Submitted to: Journal of Food Science
Publication Type: Peer Reviewed Journal
Publication Acceptance Date: 12/13/2001
Publication Date: 7/1/2002
Citation: Hagenmaier, R.D., Shaw, P.E. Changes in volatile components of stored tangerines and other speciality citrus fruits with different coatings. Journal Food Science. 2002. v. 67. p. 1742-1745.

Interpretive Summary: Tangerines, mandarins and related varieties of citrus fruit are particularly susceptible to development during fresh-fruit storage of fermentative off- flavor, especially when the fruit has been coated with shellac and wood rosin. There is need for better knowledge of the relationship between flavor change and coating composition in order that coatings can be formulated that better preserve the flavor. The present study shows that flavor changes are closely related to changes in composition of six so-called flavor volatiles found in the juice of stored oranges, namely, ethanol, ethyl acetate, ethyl butyrate, isopentanol, isobutanol and 2-methyl-3-buten-2-ol. Compared to the normal shellac-wood rosin coatings used in U.S. packinghouses, there was less flavor change with the experimental wax coatings for fruit stored one week at 21C.

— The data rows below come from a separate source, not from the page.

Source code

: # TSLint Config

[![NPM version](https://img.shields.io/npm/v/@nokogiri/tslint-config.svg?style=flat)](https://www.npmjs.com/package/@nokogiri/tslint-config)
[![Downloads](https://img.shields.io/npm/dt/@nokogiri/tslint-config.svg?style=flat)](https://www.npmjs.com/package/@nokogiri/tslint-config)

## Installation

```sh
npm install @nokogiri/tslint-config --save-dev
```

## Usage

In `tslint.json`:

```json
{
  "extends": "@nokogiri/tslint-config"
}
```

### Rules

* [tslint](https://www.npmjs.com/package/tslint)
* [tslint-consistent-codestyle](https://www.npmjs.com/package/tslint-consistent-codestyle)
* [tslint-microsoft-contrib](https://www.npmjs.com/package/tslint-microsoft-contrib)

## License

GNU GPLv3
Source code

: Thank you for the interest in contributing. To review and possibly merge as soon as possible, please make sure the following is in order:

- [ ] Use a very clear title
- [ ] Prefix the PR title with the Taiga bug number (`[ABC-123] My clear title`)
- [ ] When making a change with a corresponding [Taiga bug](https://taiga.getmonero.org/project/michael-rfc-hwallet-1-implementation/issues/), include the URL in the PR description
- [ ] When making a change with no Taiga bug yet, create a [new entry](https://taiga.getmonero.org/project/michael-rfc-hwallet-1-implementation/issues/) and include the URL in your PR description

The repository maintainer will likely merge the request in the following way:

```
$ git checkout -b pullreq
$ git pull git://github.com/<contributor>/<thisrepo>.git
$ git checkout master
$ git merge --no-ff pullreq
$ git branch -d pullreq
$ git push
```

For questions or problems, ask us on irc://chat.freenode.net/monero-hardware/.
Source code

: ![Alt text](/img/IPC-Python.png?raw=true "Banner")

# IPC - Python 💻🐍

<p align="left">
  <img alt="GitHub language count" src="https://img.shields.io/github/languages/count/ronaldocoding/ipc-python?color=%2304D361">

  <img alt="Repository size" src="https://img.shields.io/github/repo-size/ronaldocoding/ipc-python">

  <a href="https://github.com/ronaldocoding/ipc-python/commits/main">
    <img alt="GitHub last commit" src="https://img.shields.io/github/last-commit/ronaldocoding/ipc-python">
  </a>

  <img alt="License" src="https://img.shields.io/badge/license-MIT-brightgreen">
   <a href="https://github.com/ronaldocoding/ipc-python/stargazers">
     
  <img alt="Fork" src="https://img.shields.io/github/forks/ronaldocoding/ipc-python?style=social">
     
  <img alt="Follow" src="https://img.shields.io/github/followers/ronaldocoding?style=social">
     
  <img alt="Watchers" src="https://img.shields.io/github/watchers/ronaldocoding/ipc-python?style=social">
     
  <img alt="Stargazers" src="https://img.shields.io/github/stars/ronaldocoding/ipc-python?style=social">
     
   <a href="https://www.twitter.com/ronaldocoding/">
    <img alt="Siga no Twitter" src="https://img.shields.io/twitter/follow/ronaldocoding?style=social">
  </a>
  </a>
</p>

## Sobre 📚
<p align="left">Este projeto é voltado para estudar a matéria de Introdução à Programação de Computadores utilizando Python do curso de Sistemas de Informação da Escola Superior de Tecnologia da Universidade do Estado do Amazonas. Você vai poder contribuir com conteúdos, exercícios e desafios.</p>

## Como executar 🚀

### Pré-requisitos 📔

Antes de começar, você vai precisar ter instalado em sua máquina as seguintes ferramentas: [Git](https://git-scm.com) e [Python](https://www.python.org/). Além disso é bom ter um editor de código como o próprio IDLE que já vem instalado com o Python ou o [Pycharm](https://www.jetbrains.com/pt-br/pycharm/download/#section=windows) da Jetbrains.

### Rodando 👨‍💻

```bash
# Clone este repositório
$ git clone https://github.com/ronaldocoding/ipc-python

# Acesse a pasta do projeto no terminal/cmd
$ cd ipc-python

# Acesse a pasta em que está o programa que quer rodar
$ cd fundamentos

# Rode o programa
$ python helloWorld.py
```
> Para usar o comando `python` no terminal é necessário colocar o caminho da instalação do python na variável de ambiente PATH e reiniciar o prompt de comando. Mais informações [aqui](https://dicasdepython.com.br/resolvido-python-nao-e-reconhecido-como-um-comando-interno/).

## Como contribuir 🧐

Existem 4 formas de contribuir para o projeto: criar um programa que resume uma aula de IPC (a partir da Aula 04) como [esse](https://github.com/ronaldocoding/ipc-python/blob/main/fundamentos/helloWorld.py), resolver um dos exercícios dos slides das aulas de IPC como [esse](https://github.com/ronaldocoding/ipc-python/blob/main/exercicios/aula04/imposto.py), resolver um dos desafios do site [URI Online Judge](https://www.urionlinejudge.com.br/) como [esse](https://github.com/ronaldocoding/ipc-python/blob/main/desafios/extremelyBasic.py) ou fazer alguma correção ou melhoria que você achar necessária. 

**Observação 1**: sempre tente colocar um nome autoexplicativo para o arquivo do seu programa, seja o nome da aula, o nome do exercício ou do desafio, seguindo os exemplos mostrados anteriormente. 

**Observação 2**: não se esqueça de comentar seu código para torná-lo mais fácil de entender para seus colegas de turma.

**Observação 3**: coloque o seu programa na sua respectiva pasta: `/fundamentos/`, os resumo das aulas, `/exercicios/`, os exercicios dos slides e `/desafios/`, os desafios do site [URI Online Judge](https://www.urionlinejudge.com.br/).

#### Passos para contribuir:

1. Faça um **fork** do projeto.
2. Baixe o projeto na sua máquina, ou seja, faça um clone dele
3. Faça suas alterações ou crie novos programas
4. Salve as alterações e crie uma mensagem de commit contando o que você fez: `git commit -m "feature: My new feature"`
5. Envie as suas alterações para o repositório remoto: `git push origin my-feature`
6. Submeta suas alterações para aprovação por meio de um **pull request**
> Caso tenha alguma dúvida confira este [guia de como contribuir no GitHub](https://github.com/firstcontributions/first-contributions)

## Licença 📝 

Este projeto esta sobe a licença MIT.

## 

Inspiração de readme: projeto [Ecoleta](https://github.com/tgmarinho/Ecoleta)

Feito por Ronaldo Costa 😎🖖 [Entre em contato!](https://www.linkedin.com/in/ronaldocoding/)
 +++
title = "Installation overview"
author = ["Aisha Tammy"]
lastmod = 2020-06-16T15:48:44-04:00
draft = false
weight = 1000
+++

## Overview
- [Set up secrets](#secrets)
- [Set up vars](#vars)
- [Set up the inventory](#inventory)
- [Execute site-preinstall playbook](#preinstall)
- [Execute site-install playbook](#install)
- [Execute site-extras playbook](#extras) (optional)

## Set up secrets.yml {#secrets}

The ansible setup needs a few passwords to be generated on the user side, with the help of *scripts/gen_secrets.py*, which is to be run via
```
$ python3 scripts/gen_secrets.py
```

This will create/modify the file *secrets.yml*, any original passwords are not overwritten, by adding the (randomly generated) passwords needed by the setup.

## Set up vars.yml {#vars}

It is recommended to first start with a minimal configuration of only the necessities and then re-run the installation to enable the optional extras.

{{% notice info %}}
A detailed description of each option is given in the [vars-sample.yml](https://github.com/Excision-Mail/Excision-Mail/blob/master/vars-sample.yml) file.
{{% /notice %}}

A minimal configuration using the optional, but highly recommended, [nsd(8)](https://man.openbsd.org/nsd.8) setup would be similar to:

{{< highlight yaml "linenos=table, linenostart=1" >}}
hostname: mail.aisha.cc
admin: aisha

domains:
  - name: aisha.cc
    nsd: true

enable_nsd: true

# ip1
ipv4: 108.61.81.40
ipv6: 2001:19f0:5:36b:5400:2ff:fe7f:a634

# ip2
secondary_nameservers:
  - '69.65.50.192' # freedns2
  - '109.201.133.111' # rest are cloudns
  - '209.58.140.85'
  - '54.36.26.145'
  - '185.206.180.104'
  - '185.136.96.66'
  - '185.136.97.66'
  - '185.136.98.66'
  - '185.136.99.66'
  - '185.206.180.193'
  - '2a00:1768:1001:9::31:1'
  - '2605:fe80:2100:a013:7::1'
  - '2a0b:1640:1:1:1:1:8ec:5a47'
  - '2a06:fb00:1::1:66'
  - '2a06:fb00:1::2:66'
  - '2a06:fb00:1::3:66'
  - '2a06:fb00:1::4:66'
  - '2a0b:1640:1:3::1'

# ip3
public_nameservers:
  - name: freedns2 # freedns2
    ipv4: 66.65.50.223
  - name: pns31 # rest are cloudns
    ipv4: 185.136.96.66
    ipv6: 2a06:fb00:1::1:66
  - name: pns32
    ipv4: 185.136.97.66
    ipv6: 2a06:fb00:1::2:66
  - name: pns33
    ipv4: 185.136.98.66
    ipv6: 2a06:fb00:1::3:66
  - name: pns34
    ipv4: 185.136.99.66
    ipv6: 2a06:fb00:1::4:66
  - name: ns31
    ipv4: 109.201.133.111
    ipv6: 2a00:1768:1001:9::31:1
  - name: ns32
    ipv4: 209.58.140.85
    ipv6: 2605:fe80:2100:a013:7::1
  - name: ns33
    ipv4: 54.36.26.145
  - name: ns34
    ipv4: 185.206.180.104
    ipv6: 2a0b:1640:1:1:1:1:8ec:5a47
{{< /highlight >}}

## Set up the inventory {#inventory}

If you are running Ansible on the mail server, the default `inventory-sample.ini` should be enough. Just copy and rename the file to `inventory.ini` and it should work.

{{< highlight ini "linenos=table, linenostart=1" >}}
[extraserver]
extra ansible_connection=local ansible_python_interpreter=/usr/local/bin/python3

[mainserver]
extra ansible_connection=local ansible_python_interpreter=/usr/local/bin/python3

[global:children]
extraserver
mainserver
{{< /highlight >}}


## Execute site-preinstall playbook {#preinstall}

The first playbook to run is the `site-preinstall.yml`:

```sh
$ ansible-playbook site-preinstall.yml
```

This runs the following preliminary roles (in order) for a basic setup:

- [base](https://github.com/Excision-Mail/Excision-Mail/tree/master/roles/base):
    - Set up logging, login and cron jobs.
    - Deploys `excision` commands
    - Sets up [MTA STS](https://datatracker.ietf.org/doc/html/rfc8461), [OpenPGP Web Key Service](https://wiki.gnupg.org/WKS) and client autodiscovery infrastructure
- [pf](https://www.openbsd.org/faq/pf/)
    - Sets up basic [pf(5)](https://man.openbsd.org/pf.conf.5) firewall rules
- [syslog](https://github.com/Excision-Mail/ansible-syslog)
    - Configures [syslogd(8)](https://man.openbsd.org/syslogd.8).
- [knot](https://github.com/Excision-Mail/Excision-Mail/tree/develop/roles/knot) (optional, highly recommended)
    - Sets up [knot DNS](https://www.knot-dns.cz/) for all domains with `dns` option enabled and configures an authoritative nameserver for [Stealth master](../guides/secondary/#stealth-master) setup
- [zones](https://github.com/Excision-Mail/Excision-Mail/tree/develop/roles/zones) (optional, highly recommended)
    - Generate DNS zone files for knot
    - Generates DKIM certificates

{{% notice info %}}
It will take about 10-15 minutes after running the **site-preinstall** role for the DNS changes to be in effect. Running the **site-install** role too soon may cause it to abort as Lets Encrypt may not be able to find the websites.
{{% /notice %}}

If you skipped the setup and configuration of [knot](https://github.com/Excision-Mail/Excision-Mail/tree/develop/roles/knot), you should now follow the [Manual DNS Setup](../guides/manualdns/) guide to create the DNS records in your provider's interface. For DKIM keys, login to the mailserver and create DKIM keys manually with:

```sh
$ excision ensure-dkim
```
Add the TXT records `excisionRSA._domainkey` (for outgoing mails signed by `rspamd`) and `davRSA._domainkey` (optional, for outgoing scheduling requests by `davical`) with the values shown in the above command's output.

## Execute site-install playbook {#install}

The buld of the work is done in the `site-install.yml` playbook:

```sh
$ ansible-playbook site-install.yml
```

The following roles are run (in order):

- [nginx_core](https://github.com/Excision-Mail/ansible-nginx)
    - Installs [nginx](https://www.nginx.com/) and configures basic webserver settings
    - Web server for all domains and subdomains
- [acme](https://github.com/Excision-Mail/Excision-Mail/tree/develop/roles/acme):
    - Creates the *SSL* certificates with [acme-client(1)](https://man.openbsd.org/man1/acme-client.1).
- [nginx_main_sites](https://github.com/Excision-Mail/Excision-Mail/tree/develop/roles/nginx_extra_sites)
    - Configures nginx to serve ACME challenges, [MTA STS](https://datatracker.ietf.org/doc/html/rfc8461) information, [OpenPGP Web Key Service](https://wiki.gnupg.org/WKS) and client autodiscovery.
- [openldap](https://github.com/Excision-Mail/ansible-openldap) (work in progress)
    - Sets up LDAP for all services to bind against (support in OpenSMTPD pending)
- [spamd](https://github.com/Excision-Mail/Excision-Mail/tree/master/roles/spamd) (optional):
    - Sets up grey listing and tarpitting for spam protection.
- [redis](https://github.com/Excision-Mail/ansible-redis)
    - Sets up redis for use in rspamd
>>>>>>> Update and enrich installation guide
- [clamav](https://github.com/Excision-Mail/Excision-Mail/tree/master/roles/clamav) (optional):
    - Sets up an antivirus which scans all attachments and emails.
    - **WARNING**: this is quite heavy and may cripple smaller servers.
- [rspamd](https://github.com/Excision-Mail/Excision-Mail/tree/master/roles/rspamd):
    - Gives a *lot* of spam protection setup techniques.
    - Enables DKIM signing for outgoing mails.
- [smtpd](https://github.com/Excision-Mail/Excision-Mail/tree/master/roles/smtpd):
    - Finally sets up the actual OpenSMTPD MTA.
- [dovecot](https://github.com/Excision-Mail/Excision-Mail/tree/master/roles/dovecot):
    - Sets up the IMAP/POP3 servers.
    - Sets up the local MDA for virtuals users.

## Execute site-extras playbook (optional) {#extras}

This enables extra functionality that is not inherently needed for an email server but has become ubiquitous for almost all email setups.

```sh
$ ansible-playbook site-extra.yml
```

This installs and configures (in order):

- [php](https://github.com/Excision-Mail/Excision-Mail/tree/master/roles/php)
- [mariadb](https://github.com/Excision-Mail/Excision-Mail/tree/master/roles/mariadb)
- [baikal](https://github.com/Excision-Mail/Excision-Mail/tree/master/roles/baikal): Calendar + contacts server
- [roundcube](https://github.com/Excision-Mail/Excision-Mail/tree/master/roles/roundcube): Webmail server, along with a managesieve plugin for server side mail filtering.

Technical Abstract: Fallglo, Robinson, Sunburst, Dancy and Murcott tangerines, Nova and Orlando tangelos and Temple oranges were treated with wax and resin coatings and stored for 7 days. Flavor degradation after 21C storage was least for wax coatings with high O2 permeance, and greatest for resin coatings with low O2 permeance. Flavor degradation was minimal when internal CO2 <14%, internal O2 >1%, and ethanol content of juice <1500 ppm after 7 days at 21C. Concentrations of ethyl acetate, ethyl butyrate, isopentanol, isobutanol and 2-methyl-3-buten-2-ol correlated highly with ethanol content, but at different rates for the different varieties.